Punto 2) Non ci siamo limitati a chiedere il ripristino dello “status quo”, ma con coraggio e determinazione abbiamo chiesto, concordato ed ottenuto molto di più: investimenti veri sull’area, che diventerà completamente rinnovata, sicura, attrattiva ed in grado di offrire opportunità anche per la creazione di nuova occupazione e costruito le basi attraverso la sottoscrizione di un rapporto istituzionale vero con Rocchetta anche questo caso mai sancito in precedenza, frutto di un confronto serio, limpido e trasparente con l’azienda che sosterrà lo sviluppo della città per l’intera durata della concessione
Punto 3) Abbiamo detto si con tutta una serie di prescrizioni a tutela della comunità di Gualdo Tadino e di un utilizzo idropotabile e di salvaguardia della risorsa acqua, che per noi rimane priorità assoluta. Suona strano su questo aspetto che i signori del no, non abbiano mai fatto riferimento alle ingenti perdite e di conseguenza all’elevato spreco di un bene prezioso come l’acqua, che rappresenta per la nostra città dieci volte in più in ordine di grandezza del limite massimo previsto dalla proroga della concessione Rocchetta. Su questo tema così importante per il futuro di Gualdo, già da giovedì prossimo sono stati convocati i vertici di Umbra Acque e gli ATI di competenza, al fine di concordare

il cronoprogramma di interventi, come già ribadito nel Consiglio Comunale dello scorso 29 ottobre ed in sede di conferenza dei servizi .

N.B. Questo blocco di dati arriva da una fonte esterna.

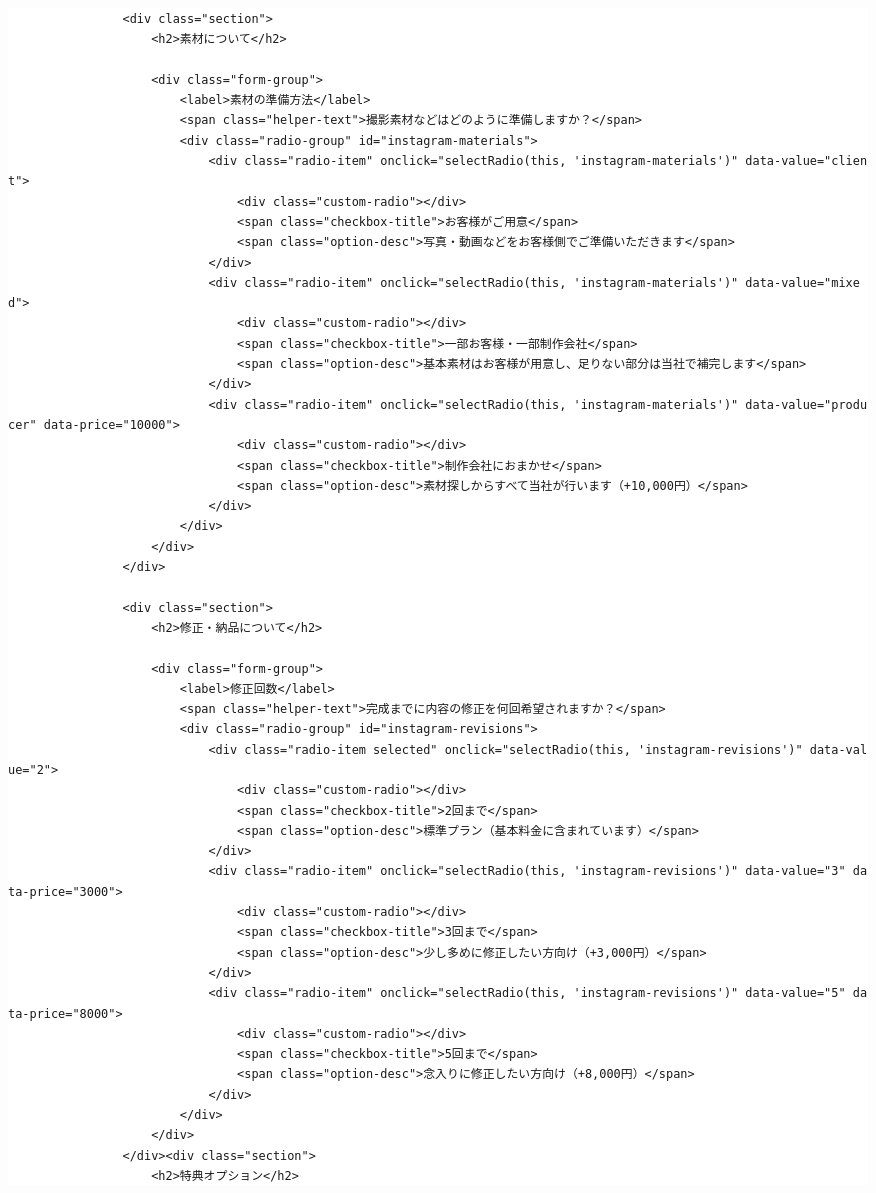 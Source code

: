                     <div class="section">
                        <h2>素材について</h2>
                        
                        <div class="form-group">
                            <label>素材の準備方法</label>
                            <span class="helper-text">撮影素材などはどのように準備しますか？</span>
                            <div class="radio-group" id="instagram-materials">
                                <div class="radio-item" onclick="selectRadio(this, 'instagram-materials')" data-value="client">
                                    <div class="custom-radio"></div>
                                    <span class="checkbox-title">お客様がご用意</span>
                                    <span class="option-desc">写真・動画などをお客様側でご準備いただきます</span>
                                </div>
                                <div class="radio-item" onclick="selectRadio(this, 'instagram-materials')" data-value="mixed">
                                    <div class="custom-radio"></div>
                                    <span class="checkbox-title">一部お客様・一部制作会社</span>
                                    <span class="option-desc">基本素材はお客様が用意し、足りない部分は当社で補完します</span>
                                </div>
                                <div class="radio-item" onclick="selectRadio(this, 'instagram-materials')" data-value="producer" data-price="10000">
                                    <div class="custom-radio"></div>
                                    <span class="checkbox-title">制作会社におまかせ</span>
                                    <span class="option-desc">素材探しからすべて当社が行います（+10,000円）</span>
                                </div>
                            </div>
                        </div>
                    </div>
                    
                    <div class="section">
                        <h2>修正・納品について</h2>
                        
                        <div class="form-group">
                            <label>修正回数</label>
                            <span class="helper-text">完成までに内容の修正を何回希望されますか？</span>
                            <div class="radio-group" id="instagram-revisions">
                                <div class="radio-item selected" onclick="selectRadio(this, 'instagram-revisions')" data-value="2">
                                    <div class="custom-radio"></div>
                                    <span class="checkbox-title">2回まで</span>
                                    <span class="option-desc">標準プラン（基本料金に含まれています）</span>
                                </div>
                                <div class="radio-item" onclick="selectRadio(this, 'instagram-revisions')" data-value="3" data-price="3000">
                                    <div class="custom-radio"></div>
                                    <span class="checkbox-title">3回まで</span>
                                    <span class="option-desc">少し多めに修正したい方向け（+3,000円）</span>
                                </div>
                                <div class="radio-item" onclick="selectRadio(this, 'instagram-revisions')" data-value="5" data-price="8000">
                                    <div class="custom-radio"></div>
                                    <span class="checkbox-title">5回まで</span>
                                    <span class="option-desc">念入りに修正したい方向け（+8,000円）</span>
                                </div>
                            </div>
                        </div>
                    </div><div class="section">
                        <h2>特典オプション</h2>
                         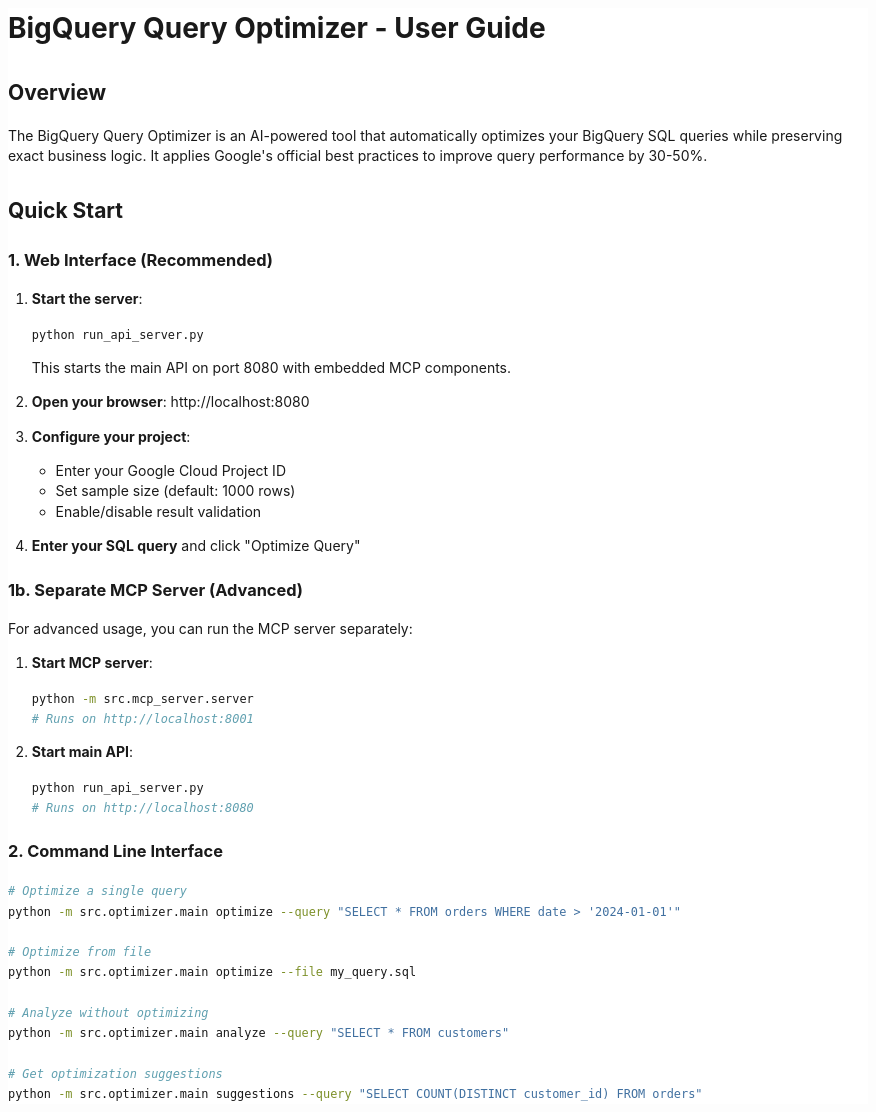 # BigQuery Query Optimizer - User Guide

## Overview

The BigQuery Query Optimizer is an AI-powered tool that automatically optimizes your BigQuery SQL queries while preserving exact business logic. It applies Google's official best practices to improve query performance by 30-50%.

## Quick Start

### 1. Web Interface (Recommended)

1. **Start the server**:
   ```bash
   python run_api_server.py
   ```
   This starts the main API on port 8080 with embedded MCP components.

2. **Open your browser**: http://localhost:8080

3. **Configure your project**:
   - Enter your Google Cloud Project ID
   - Set sample size (default: 1000 rows)
   - Enable/disable result validation

4. **Enter your SQL query** and click "Optimize Query"

### 1b. Separate MCP Server (Advanced)

For advanced usage, you can run the MCP server separately:

1. **Start MCP server**:
   ```bash
   python -m src.mcp_server.server
   # Runs on http://localhost:8001
   ```

2. **Start main API**:
   ```bash
   python run_api_server.py
   # Runs on http://localhost:8080
   ```

### 2. Command Line Interface

```bash
# Optimize a single query
python -m src.optimizer.main optimize --query "SELECT * FROM orders WHERE date > '2024-01-01'"

# Optimize from file
python -m src.optimizer.main optimize --file my_query.sql

# Analyze without optimizing
python -m src.optimizer.main analyze --query "SELECT * FROM customers"

# Get optimization suggestions
python -m src.optimizer.main suggestions --query "SELECT COUNT(DISTINCT customer_id) FROM orders"
```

Chiudo infine con una nota tutta politica che mi preme sottolineare. La maggioranza ha dimostrato ancora una volta una compattezza di fondo, affrontando in maniera seria, approfondita e trasparente un tema così importante per la città. Lo ha fatto confrontandosi al proprio interno ed aprendosi alla partecipazione della città in maniera molto ampia anche in questo caso senza bisogno alcuno di aiuti esterni. Il fatto che anche dalle opposizioni siano venuti sostegni o comunque espressioni di voto non contrario, dimostra che a vincere in questo caso è stato il bene della comunità e non le forze del no a prescindere. Noi andremo avanti con coraggio, fermezza e forte senso di responsabilità, l’unica cosa che non faremo mai è quella di non scegliere, non ci faremo impantanare nella palude dei rinvii, Gualdo ha bisogno di guardare avanti e non di tornare indietro!”.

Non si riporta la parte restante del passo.